Darwin, ensinar genética primeiro pode melhorar o ensino de sua teoria da evolução. Será Projeto ENCODE???

quarta-feira, maio 24, 2017

Teaching genetics prior to teaching evolution improves evolution understanding but not acceptance

Rebecca Mead, Momna Hejmadi, Laurence D. Hurst 


What is the best way to teach evolution? As microevolution may be configured as a branch of genetics, it being a short conceptual leap from understanding the concepts of mutation and alleles (i.e., genetics) to allele frequency change (i.e., evolution), we hypothesised that learning genetics prior to evolution might improve student understanding of evolution. In the UK, genetics and evolution are typically taught to 14- to 16-y-old secondary school students as separate topics with few links, in no particular order and sometimes with a large time span between. Here, then, we report the results of a large trial into teaching order of evolution and genetics. We modified extant questionnaires to ascertain students’ understanding of evolution and genetics along with acceptance of evolution. Students were assessed prior to teaching, immediately post teaching and again after several months. Teachers were not instructed what to teach, just to teach in a given order. Regardless of order, teaching increased understanding and acceptance, with robust signs of longer-term retention. Importantly, teaching genetics before teaching evolution has a significant (p < 0.001) impact on improving evolution understanding by 7% in questionnaire scores beyond the increase seen for those taught in the inverse order. For lower ability students, an improvement in evolution understanding was seen only if genetics was taught first. Teaching genetics first additionally had positive effects on genetics understanding, by increasing knowledge. These results suggest a simple, minimally disruptive, zero-cost intervention to improve evolution understanding: teach genetics first. This same alteration does not, however, result in a significantly increased acceptance of evolution, which reflects a weak correlation between knowledge and acceptance of evolution. Qualitative focus group data highlights the role of authority figures in determination of acceptance.

Author summary

What is the best way to teach evolution? We hypothesised that if students know the fundamental concepts of genetics, then this might help them understand evolution better. To evaluate this, we performed a large trial in which pupils in United Kingdom secondary schools were either taught genetics and then evolution or evolution and then genetics. We found that the students being taught genetics first had a 5%–10% improvement in their understanding of evolution, above that shown in the group taught evolution first. The change was seen in both higher- and foundation-ability classes. Indeed, in the foundation classes the genetics-first approach was the only approach that enabled an increase in evolution understanding. Teaching genetics first comes at no cost to genetics understanding (and may even improve it). However, the genetics-first approach was no different from the evolution-first approach in helping the acceptance of evolution. Qualitative follow-up studies indicated a major role for authority figures in determining acceptance, potentially explaining the weak correlation between understanding and acceptance. These results suggest a simple, minimally disruptive, zero-cost intervention to improve evolution understanding: teach genetics first.
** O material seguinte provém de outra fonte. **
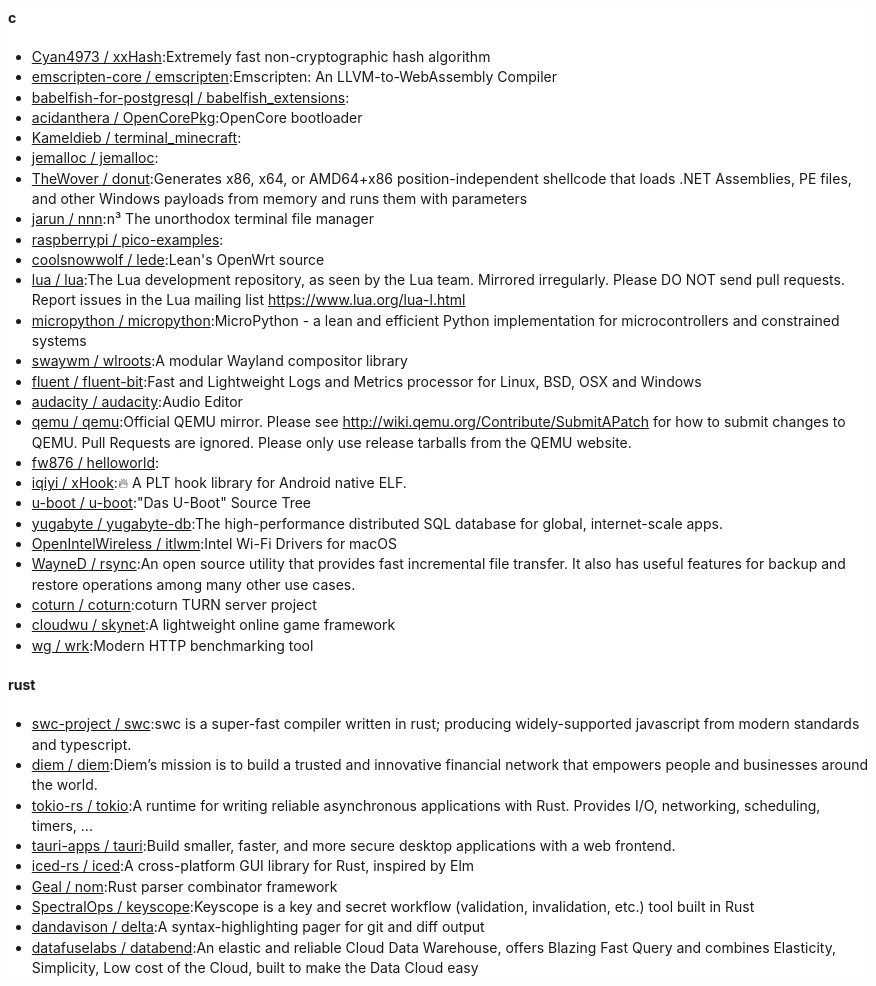 #### c
* [Cyan4973 / xxHash](https://github.com/Cyan4973/xxHash):Extremely fast non-cryptographic hash algorithm
* [emscripten-core / emscripten](https://github.com/emscripten-core/emscripten):Emscripten: An LLVM-to-WebAssembly Compiler
* [babelfish-for-postgresql / babelfish_extensions](https://github.com/babelfish-for-postgresql/babelfish_extensions):
* [acidanthera / OpenCorePkg](https://github.com/acidanthera/OpenCorePkg):OpenCore bootloader
* [Kameldieb / terminal_minecraft](https://github.com/Kameldieb/terminal_minecraft):
* [jemalloc / jemalloc](https://github.com/jemalloc/jemalloc):
* [TheWover / donut](https://github.com/TheWover/donut):Generates x86, x64, or AMD64+x86 position-independent shellcode that loads .NET Assemblies, PE files, and other Windows payloads from memory and runs them with parameters
* [jarun / nnn](https://github.com/jarun/nnn):n³ The unorthodox terminal file manager
* [raspberrypi / pico-examples](https://github.com/raspberrypi/pico-examples):
* [coolsnowwolf / lede](https://github.com/coolsnowwolf/lede):Lean's OpenWrt source
* [lua / lua](https://github.com/lua/lua):The Lua development repository, as seen by the Lua team. Mirrored irregularly. Please DO NOT send pull requests. Report issues in the Lua mailing list https://www.lua.org/lua-l.html
* [micropython / micropython](https://github.com/micropython/micropython):MicroPython - a lean and efficient Python implementation for microcontrollers and constrained systems
* [swaywm / wlroots](https://github.com/swaywm/wlroots):A modular Wayland compositor library
* [fluent / fluent-bit](https://github.com/fluent/fluent-bit):Fast and Lightweight Logs and Metrics processor for Linux, BSD, OSX and Windows
* [audacity / audacity](https://github.com/audacity/audacity):Audio Editor
* [qemu / qemu](https://github.com/qemu/qemu):Official QEMU mirror. Please see http://wiki.qemu.org/Contribute/SubmitAPatch for how to submit changes to QEMU. Pull Requests are ignored. Please only use release tarballs from the QEMU website.
* [fw876 / helloworld](https://github.com/fw876/helloworld):
* [iqiyi / xHook](https://github.com/iqiyi/xHook):🔥
A PLT hook library for Android native ELF.
* [u-boot / u-boot](https://github.com/u-boot/u-boot):"Das U-Boot" Source Tree
* [yugabyte / yugabyte-db](https://github.com/yugabyte/yugabyte-db):The high-performance distributed SQL database for global, internet-scale apps.
* [OpenIntelWireless / itlwm](https://github.com/OpenIntelWireless/itlwm):Intel Wi-Fi Drivers for macOS
* [WayneD / rsync](https://github.com/WayneD/rsync):An open source utility that provides fast incremental file transfer. It also has useful features for backup and restore operations among many other use cases.
* [coturn / coturn](https://github.com/coturn/coturn):coturn TURN server project
* [cloudwu / skynet](https://github.com/cloudwu/skynet):A lightweight online game framework
* [wg / wrk](https://github.com/wg/wrk):Modern HTTP benchmarking tool

#### rust
* [swc-project / swc](https://github.com/swc-project/swc):swc is a super-fast compiler written in rust; producing widely-supported javascript from modern standards and typescript.
* [diem / diem](https://github.com/diem/diem):Diem’s mission is to build a trusted and innovative financial network that empowers people and businesses around the world.
* [tokio-rs / tokio](https://github.com/tokio-rs/tokio):A runtime for writing reliable asynchronous applications with Rust. Provides I/O, networking, scheduling, timers, ...
* [tauri-apps / tauri](https://github.com/tauri-apps/tauri):Build smaller, faster, and more secure desktop applications with a web frontend.
* [iced-rs / iced](https://github.com/iced-rs/iced):A cross-platform GUI library for Rust, inspired by Elm
* [Geal / nom](https://github.com/Geal/nom):Rust parser combinator framework
* [SpectralOps / keyscope](https://github.com/SpectralOps/keyscope):Keyscope is a key and secret workflow (validation, invalidation, etc.) tool built in Rust
* [dandavison / delta](https://github.com/dandavison/delta):A syntax-highlighting pager for git and diff output
* [datafuselabs / databend](https://github.com/datafuselabs/databend):An elastic and reliable Cloud Data Warehouse, offers Blazing Fast Query and combines Elasticity, Simplicity, Low cost of the Cloud, built to make the Data Cloud easy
Citation: Mead R, Hejmadi M, Hurst LD (2017) Teaching genetics prior to teaching evolution improves evolution understanding but not acceptance. PLoS Biol 15(5): e2002255. https://doi.org/10.1371/journal.pbio.2002255

Academic Editor: Mary Tyler, University of Maine, United States of America
Received: February 16, 2017; Accepted: April 11, 2017; Published: May 23, 2017

Copyright: © 2017 Mead et al. This is an open access article distributed under the terms of the Creative Commons Attribution License, which permits unrestricted use, distribution, and reproduction in any medium, provided the original author and source are credited.

Data Availability: All relevant data are within the paper and its Supporting Information files (S1 Data).
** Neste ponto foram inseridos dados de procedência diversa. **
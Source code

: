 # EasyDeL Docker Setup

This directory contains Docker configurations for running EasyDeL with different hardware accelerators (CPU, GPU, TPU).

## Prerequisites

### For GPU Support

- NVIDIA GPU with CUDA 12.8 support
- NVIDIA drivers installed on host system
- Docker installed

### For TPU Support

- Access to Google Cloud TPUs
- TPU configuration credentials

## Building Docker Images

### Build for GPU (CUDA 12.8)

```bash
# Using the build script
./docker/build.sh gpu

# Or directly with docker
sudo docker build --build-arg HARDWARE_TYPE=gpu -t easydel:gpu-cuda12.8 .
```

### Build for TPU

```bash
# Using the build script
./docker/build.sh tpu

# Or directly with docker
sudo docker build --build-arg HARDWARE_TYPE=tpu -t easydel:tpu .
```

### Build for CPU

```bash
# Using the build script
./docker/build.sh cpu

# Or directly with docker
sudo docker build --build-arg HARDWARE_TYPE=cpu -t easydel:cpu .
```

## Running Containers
Funding: Evolution Education Trust. The funder had no role in study design, data collection and analysis, decision to publish, or preparation of the manuscript.
Competing interests: The authors have declared that no competing interests exist.

Abbreviations: GCSE, General Certificate of Education; GLAI, Genetics Literacy Assessment Instrument; GM, genetically modified; MATE, Measure of Acceptance of the Theory of Evolution



P.S. 24/05/2017:

Ensinem genética aos alunos antes de ensinar a teoria da evolução. Ensinem especialmente as descobertas do Projeto Encode:

“If the human genome is indeed devoid of junk DNA as implied by the ENCODE Project, then a long, undirected evolutionary process cannot explain the human genome,” said ENCODE opponent Dan Graur at the 2013 meeting of the Society of Molecular Biology and Evolution in Chicago. “If, on the other hand, organisms are designed, then all DNA, or as much as possible, is expected to exhibit function. If ENCODE is right, then evolution is wrong.”

Se as descobertas do Projeto ENCODE estiverem certas, então a [teoria da] evolução está errada!!!

Fui, nem sei por que, esperando que essa recomendação de ensinar primeiro a genética aos alunos os ajudem a compreender as falácias da teoria da evolução no contexto de justificação teórica!